The card was in some language I couldn’t read and the laminate had peeled mostly away from one of the corners.

“Well what’s worse, Danny?” I said, handing the ID back to him. “A girl who might be underage but has documents to prove otherwise, or a girl who might be over age but no proof at all? They throw bigger things out of court all the time. Look at OJ.”

They weren’t listening. The girl was trying to get the ID back and Danny was fending her off.

“How about that coffee,” I said. I tried waving to Mila but the Japanese tourists had started filling the place up and everyone was busy. The old cripple wheeled past the table and I tapped him on the arm.

“Gutentag,” I said, but he kept rolling on into the crowd.

Weeks later a man arrived at my house and it took me a while to understand that it was Danny’s father. We’d never met, but he looked more haggard and rough than I’d seen in photos. He had a big white beard tied to a point. He had a medical patch over one eye and a string of beads around his neck.

“Fly got in,” he said. “Laid an egg. Lot of bacteria up that coast.”

I nodded. “May’s not here,” I said, shaking his hand. It was old and dusty.

“That’s no problem. I wanted to thank you. I wonder if you wouldn’t mind if I refilled my water sack here.”

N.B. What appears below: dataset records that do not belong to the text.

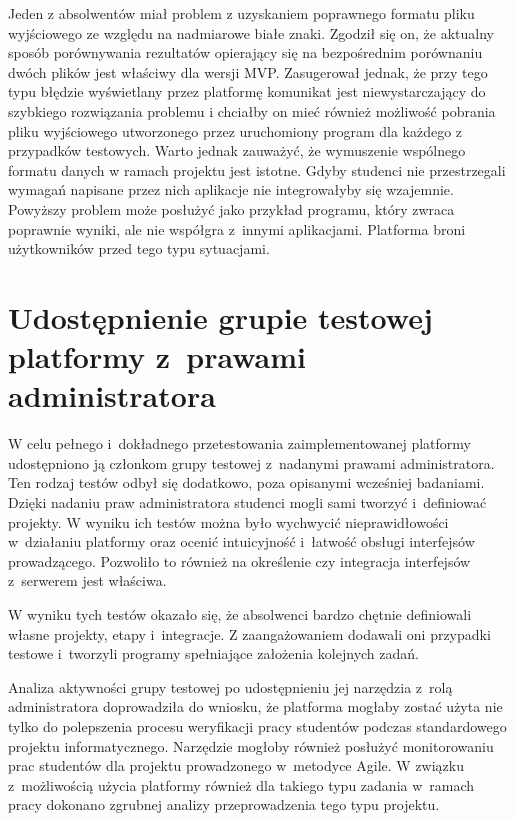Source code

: Jeden z absolwentów miał problem z uzyskaniem poprawnego formatu pliku wyjściowego ze względu na nadmiarowe białe znaki.
Zgodził się on, że aktualny sposób porównywania rezultatów opierający się na bezpośrednim porównaniu dwóch plików jest właściwy dla wersji MVP.
Zasugerował jednak, że przy tego typu błędzie wyświetlany przez platformę komunikat jest niewystarczający do szybkiego rozwiązania problemu i chciałby on mieć również możliwość pobrania pliku wyjściowego utworzonego przez uruchomiony program dla każdego z przypadków testowych.
Warto jednak zauważyć, że wymuszenie wspólnego formatu danych w ramach projektu jest istotne.
Gdyby studenci nie przestrzegali wymagań napisane przez nich aplikacje nie integrowałyby się wzajemnie.
Powyższy problem może posłużyć jako przykład programu, który zwraca poprawnie wyniki, ale nie współgra z~innymi aplikacjami.
Platforma broni użytkowników przed tego typu sytuacjami.

\section{Udostępnienie grupie testowej platformy z~prawami administratora}

W celu pełnego i~dokładnego przetestowania zaimplementowanej platformy udostępniono ją członkom grupy testowej z~nadanymi prawami administratora.
Ten rodzaj testów odbył się dodatkowo, poza opisanymi wcześniej badaniami.
Dzięki nadaniu praw administratora studenci mogli sami tworzyć i~definiować projekty.
W wyniku ich testów można było wychwycić nieprawidłowości w~działaniu platformy oraz ocenić intuicyjność i~łatwość obsługi interfejsów prowadzącego.
Pozwoliło to również na określenie czy integracja interfejsów z~serwerem jest właściwa.

W wyniku tych testów okazało się, że absolwenci bardzo chętnie definiowali własne projekty, etapy i~integracje.
Z zaangażowaniem dodawali oni przypadki testowe i~tworzyli programy spełniające założenia kolejnych zadań.

Analiza aktywności grupy testowej po udostępnieniu jej narzędzia z~rolą administratora doprowadziła do wniosku, że platforma mogłaby zostać użyta nie tylko do polepszenia procesu weryfikacji pracy studentów podczas standardowego projektu informatycznego.
Narzędzie mogłoby również posłużyć monitorowaniu prac studentów dla projektu prowadzonego w~metodyce Agile.
W związku z~możliwością użycia platformy również dla takiego typu zadania w~ramach pracy dokonano zgrubnej analizy przeprowadzenia tego typu projektu.


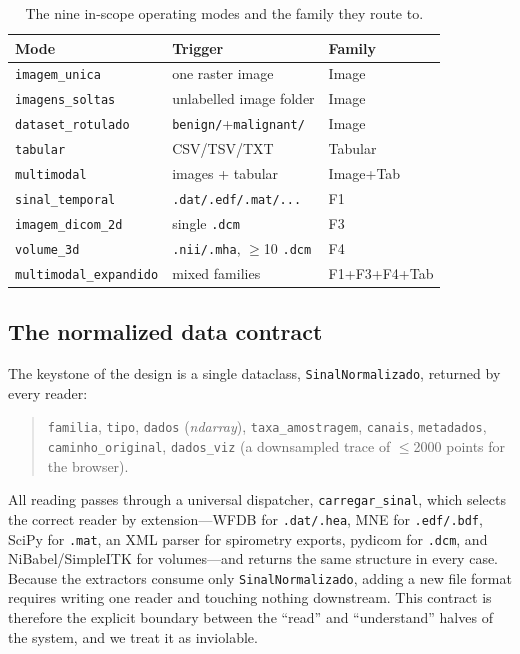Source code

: \documentclass[10pt,twocolumn]{article}
\begin{document}
\begin{table}[t]
\centering
\caption{The nine in-scope operating modes and the family they route to.}
\label{tab:modes}
\small
\begin{tabular}{@{}lll@{}}
\toprule
Mode & Trigger & Family \\
\midrule
\texttt{imagem\_unica}      & one raster image            & Image \\
\texttt{imagens\_soltas}    & unlabelled image folder     & Image \\
\texttt{dataset\_rotulado}  & \texttt{benign/}+\texttt{malignant/} & Image \\
\texttt{tabular}            & CSV/TSV/TXT                 & Tabular \\
\texttt{multimodal}         & images + tabular            & Image+Tab \\
\texttt{sinal\_temporal}    & \texttt{.dat/.edf/.mat/...}  & F1 \\
\texttt{imagem\_dicom\_2d}  & single \texttt{.dcm}        & F3 \\
\texttt{volume\_3d}         & \texttt{.nii/.mha}, $\geq$10 \texttt{.dcm} & F4 \\
\texttt{multimodal\_expandido} & mixed families           & F1+F3+F4+Tab \\
\bottomrule
\end{tabular}
\end{table}

\subsection{The normalized data contract}
The keystone of the design is a single dataclass, \texttt{SinalNormalizado},
returned by every reader:
\begin{quote}\small
\texttt{familia}, \texttt{tipo}, \texttt{dados} (\emph{ndarray}),
\texttt{taxa\_amostragem}, \texttt{canais}, \texttt{metadados},
\texttt{caminho\_original}, \texttt{dados\_viz} (a downsampled trace of
$\leq$2000 points for the browser).
\end{quote}
All reading passes through a universal dispatcher, \texttt{carregar\_sinal},
which selects the correct reader by extension---WFDB for
\texttt{.dat/.hea}, MNE for \texttt{.edf/.bdf}, SciPy for \texttt{.mat}, an XML
parser for spirometry exports, pydicom for \texttt{.dcm}, and NiBabel/SimpleITK
for volumes---and returns the same structure in every case. Because the
extractors consume only \texttt{SinalNormalizado}, adding a new file format
requires writing one reader and touching nothing downstream. This contract is
therefore the explicit boundary between the ``read'' and ``understand'' halves
of the system, and we treat it as inviolable.
\end{document}
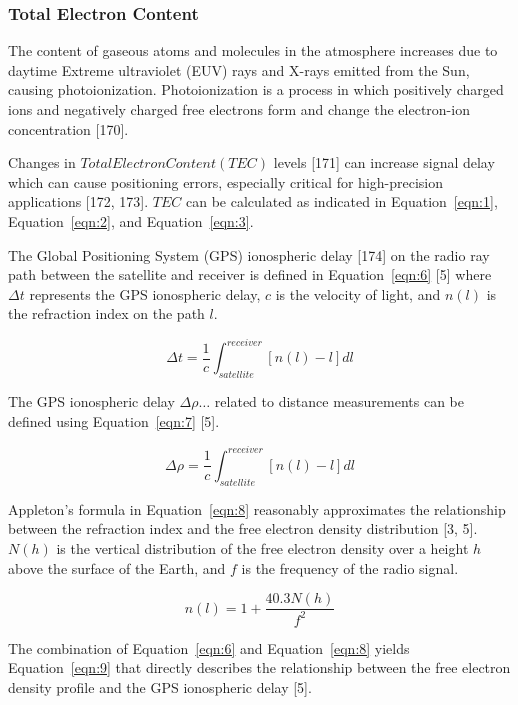 \documentclass[sn-mathphys-num]{sn-jnl}%
\begin{document}
\subsubsection{Total Electron Content}

The content of gaseous atoms and molecules in the atmosphere increases due to daytime Extreme ultraviolet (EUV) rays and X-rays emitted from the Sun, causing photoionization. Photoionization is a process in which positively charged ions and negatively charged free electrons form and change the electron-ion concentration [170].

Changes in $Total Electron Content (TEC)$ levels [171] can increase signal delay which can cause positioning errors, especially critical for high-precision applications [172, 173]. $TEC$ can be calculated as indicated in Equation~\ref{eqn:1}, Equation~\ref{eqn:2}, and Equation~\ref{eqn:3}. 

The Global Positioning System (GPS) ionospheric delay [174] on the radio ray path between the satellite and receiver is defined in Equation~\ref{eqn:6} [5] where $\Delta t$ represents the GPS ionospheric delay, $c$ is the velocity of light, and $n(l)$ is the refraction index on the path $l$.

\begin{equation}
	\Delta t = \frac{1}{c} \int_{satellite}^{receiver} \left[ n(l) - l \right]dl
	\label{eqn:6}
\end{equation}

The GPS ionospheric delay $\Delta \rho \dots$ related to distance measurements can be defined using Equation~\ref{eqn:7} [5].

\begin{equation}
	\Delta \rho = \frac{1}{c} \int_{satellite}^{receiver} \left[ n(l) - l \right]dl
	\label{eqn:7}
\end{equation}

Appleton’s formula in Equation~\ref{eqn:8} reasonably approximates the relationship between the refraction index and the free electron density distribution [3, 5]. $N(h)$ is the vertical distribution of the free electron density over a height $h$ above the surface of the Earth, and $f$ is the frequency of the radio signal.

\begin{equation}
	n(l) = 1 + \frac{40.3 N(h)}{f^{2}}
	\label{eqn:8}
\end{equation}

The combination of Equation~\ref{eqn:6} and Equation~\ref{eqn:8} yields Equation~\ref{eqn:9} that directly describes the relationship between the free electron density profile and the GPS ionospheric delay [5].
\end{document}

Danny’s father had been walking through the mountains for days, looking for an enclave someplace out in the deep forest. He hadn’t found what he was looking for on the coast of South America. I let him in and we sat on the back deck drinking water.

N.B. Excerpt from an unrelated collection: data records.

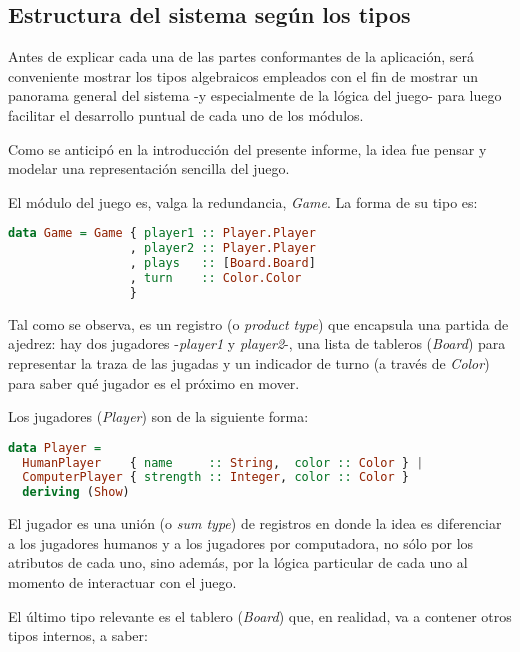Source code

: \documentclass{llncs}
\begin{document}
\subsection{Estructura del sistema según los tipos}

Antes de explicar cada una de las partes conformantes de la aplicación, será conveniente mostrar los tipos algebraicos empleados con el fin de mostrar un panorama general del sistema -y especialmente de la lógica del juego- para luego facilitar el desarrollo puntual de cada uno de los módulos.

Como se anticipó en la introducción del presente informe, la idea fue pensar y modelar una representación sencilla del juego.

El módulo del juego es, valga la redundancia, \textit{Game}. La forma de su tipo es:

\begin{lstlisting}[frame=single, language=haskell, captionpos=b, caption=Tipo de Game, label={lst:tipo_game}]
data Game = Game { player1 :: Player.Player
                 , player2 :: Player.Player
                 , plays   :: [Board.Board]
                 , turn    :: Color.Color
                 }
\end{lstlisting}

Tal como se observa, es un registro (o \textit{product type}) que encapsula una partida de ajedrez: hay dos jugadores -\textit{player1} y \textit{player2}-, una lista de tableros (\textit{Board}) para representar la traza de las jugadas y un indicador de turno (a través de \textit{Color}) para saber qué jugador es el próximo en mover.

Los jugadores (\textit{Player}) son de la siguiente forma:

\begin{lstlisting}[frame=single, language=haskell, captionpos=b, caption=Tipo de Player, label={lst:tipo_player}]
data Player =
  HumanPlayer    { name     :: String,  color :: Color } |
  ComputerPlayer { strength :: Integer, color :: Color }
  deriving (Show)
\end{lstlisting}

El jugador es una unión (o \textit{sum type}) de registros en donde la idea es diferenciar a los jugadores humanos y a los jugadores por computadora, no sólo por los atributos de cada uno, sino además, por la lógica particular de cada uno al momento de interactuar con el juego.

El último tipo relevante es el tablero (\textit{Board}) que, en realidad, va a contener otros tipos internos, a saber:
\end{document}
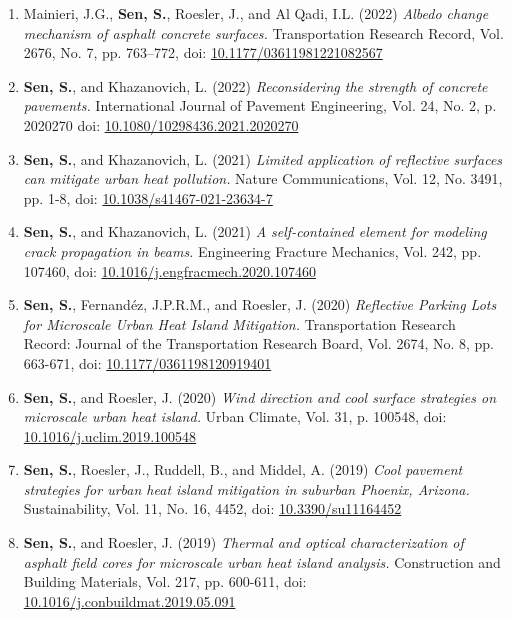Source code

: \documentclass[12pt]{article}
\begin{document}
\begin{enumerate}[label=(J\arabic*)]
	\item Mainieri, J.G., \textbf{Sen, S.}, Roesler, J., and Al Qadi, I.L. (2022) \textit{Albedo change mechanism of asphalt concrete surfaces.} Transportation Research Record, Vol. 2676, No. 7, pp. 763–772, doi: \href{https://doi.org/10.1177/036119812210825670}{10.1177/03611981221082567}
	\item \textbf{Sen, S.}, and Khazanovich, L. (2022) \textit{Reconsidering the strength of concrete pavements.} International Journal of Pavement Engineering, Vol. 24, No. 2, p. 2020270 doi: \href{https://doi.org/10.1080/10298436.2021.2020270}{10.1080/10298436.2021.2020270}
	\item \textbf{Sen, S.}, and Khazanovich, L. (2021) \textit{Limited application of reflective surfaces can mitigate urban heat pollution.} Nature Communications, Vol. 12, No. 3491, pp. 1-8, doi: \href{https://doi.org/10.1038/s41467-021-23634-7}{10.1038/s41467-021-23634-7}
	\item \textbf{Sen, S.}, and Khazanovich, L. (2021) \textit{A self-contained element for modeling crack propagation in beams.} Engineering Fracture Mechanics, Vol. 242, pp. 107460, doi: \href{https://doi.org/10.1016/j.engfracmech.2020.107460}{10.1016/j.engfracmech.2020.107460}			
	\item \textbf{Sen, S.}, Fernand\'ez, J.P.R.M., and Roesler, J. (2020) \textit{Reflective Parking Lots for Microscale Urban Heat Island Mitigation.}  Transportation Research Record: Journal of the Transportation Research Board, Vol. 2674, No. 8, pp. 663-671, doi: \href{https://doi.org/10.1177/0361198120919401}{10.1177/0361198120919401}	
		\item \textbf{Sen, S.}, and Roesler, J. (2020) \textit{Wind direction and cool surface strategies on microscale urban heat island.}  Urban Climate, Vol. 31, p. 100548, doi: \href{https://doi.org/10.1016/j.uclim.2019.100548}{10.1016/j.uclim.2019.100548}
	\item \textbf{Sen, S.}, Roesler, J., Ruddell, B., and Middel, A. (2019) \textit{Cool pavement strategies for urban heat island mitigation in suburban Phoenix, Arizona.}  Sustainability, Vol. 11, No. 16, 4452, doi: \href{https://doi.org/10.3390/su11164452}{10.3390/su11164452}
		\item \textbf{Sen, S.}, and Roesler, J. (2019) \textit{Thermal and optical characterization of asphalt field cores for microscale urban heat island analysis.}  Construction and Building Materials, Vol. 217, pp. 600-611, doi: \href{https://doi.org/10.1016/j.conbuildmat.2019.05.091}{10.1016/j.conbuildmat.2019.05.091}

\end{enumerate}
\end{document}

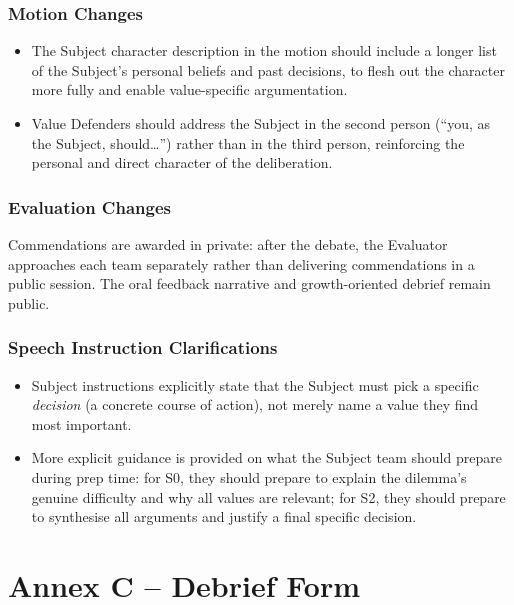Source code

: \documentclass[12pt]{article}
\begin{document}
\subsubsection{Motion Changes}

\begin{itemize}
    \item The Subject character description in the motion should include a longer list of the Subject's personal beliefs and past decisions, to flesh out the character more fully and enable value-specific argumentation.
    \item Value Defenders should address the Subject in the second person (``you, as the Subject, should\ldots'') rather than in the third person, reinforcing the personal and direct character of the deliberation.
\end{itemize}

\subsubsection{Evaluation Changes}

Commendations are awarded in private: after the debate, the Evaluator approaches each team separately rather than delivering commendations in a public session. The oral feedback narrative and growth-oriented debrief remain public.

\subsubsection{Speech Instruction Clarifications}

\begin{itemize}
    \item Subject instructions explicitly state that the Subject must pick a specific \textit{decision} (a concrete course of action), not merely name a value they find most important.
    \item More explicit guidance is provided on what the Subject team should prepare during prep time: for S0, they should prepare to explain the dilemma's genuine difficulty and why all values are relevant; for S2, they should prepare to synthesise all arguments and justify a final specific decision.
\end{itemize}


\newpage

\section*{Annex C -- Debrief Form}
\end{document}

“Though it’s not really our way,” he said. “I wanted to thank you for getting the boy cut.”

I shrugged. “He would have done the same for me.”

“Maybe. How’s the movie coming along?”

I went to correct him but the thought of making a movie appealed to me. It’d be a nice place to make one, out here. I thought back to the trip from the tavern on the way to the car, Danny looking out of the truck window at the red afternoon hanging above the mountain tops. We could see all the way down into the valley through the haze from the grassfires, to where the town was and the hospital. It’d be the real spring soon. The geese would be unbearable.

I said, “French-Canadians, man.”

Danny didn’t answer for a while.

“She wasn’t French-Canadian,” he said. “She was Swiss-Austrian.”

I shook my head and said, “That’s impossible,” though he was probably right.

Some more time passed and I asked him what they’d talked about when I went to pay the bill. “Looked pretty deep,” I said.

But Danny had closed his eyes and was dozing. A few days later we went and got his appendix taken out and he went back to recover in the city with some friends. I let the wasp out of the jar and kept it in my car for coins. May came and left again, I went back to the Bavarian tavern but the Filipinos had gone and with them the Swiss-Austrian girl. The new owners were Japanese, the waitresses again in their thirties and sour.

When I didn’t answer him, Danny’s father stood up and stretched.

“Well now,” he said. “Better get away with the light.”

I shook his hand and offered him some coriander because it was the only natural thing I had in the house. He shook his head.

“You need it more than I do,” he said, stepping off the back deck and making his way downhill.

“Where’s Danny now I called out?” but he just waved back at me without turning around and, after stopping to clear the gunk out from under his eyepatch, vaulted the back fence in one smooth movement and made off in a full run, legs ropey and long and precise, head down, packstraps held tight to his chest. From the deck I could see him launch over the little stream cutting across the slope, hooting like an animal, not slowing once for the branches as he disappeared into the trees of the wider wood, in search of Jehovah’s Witnesses.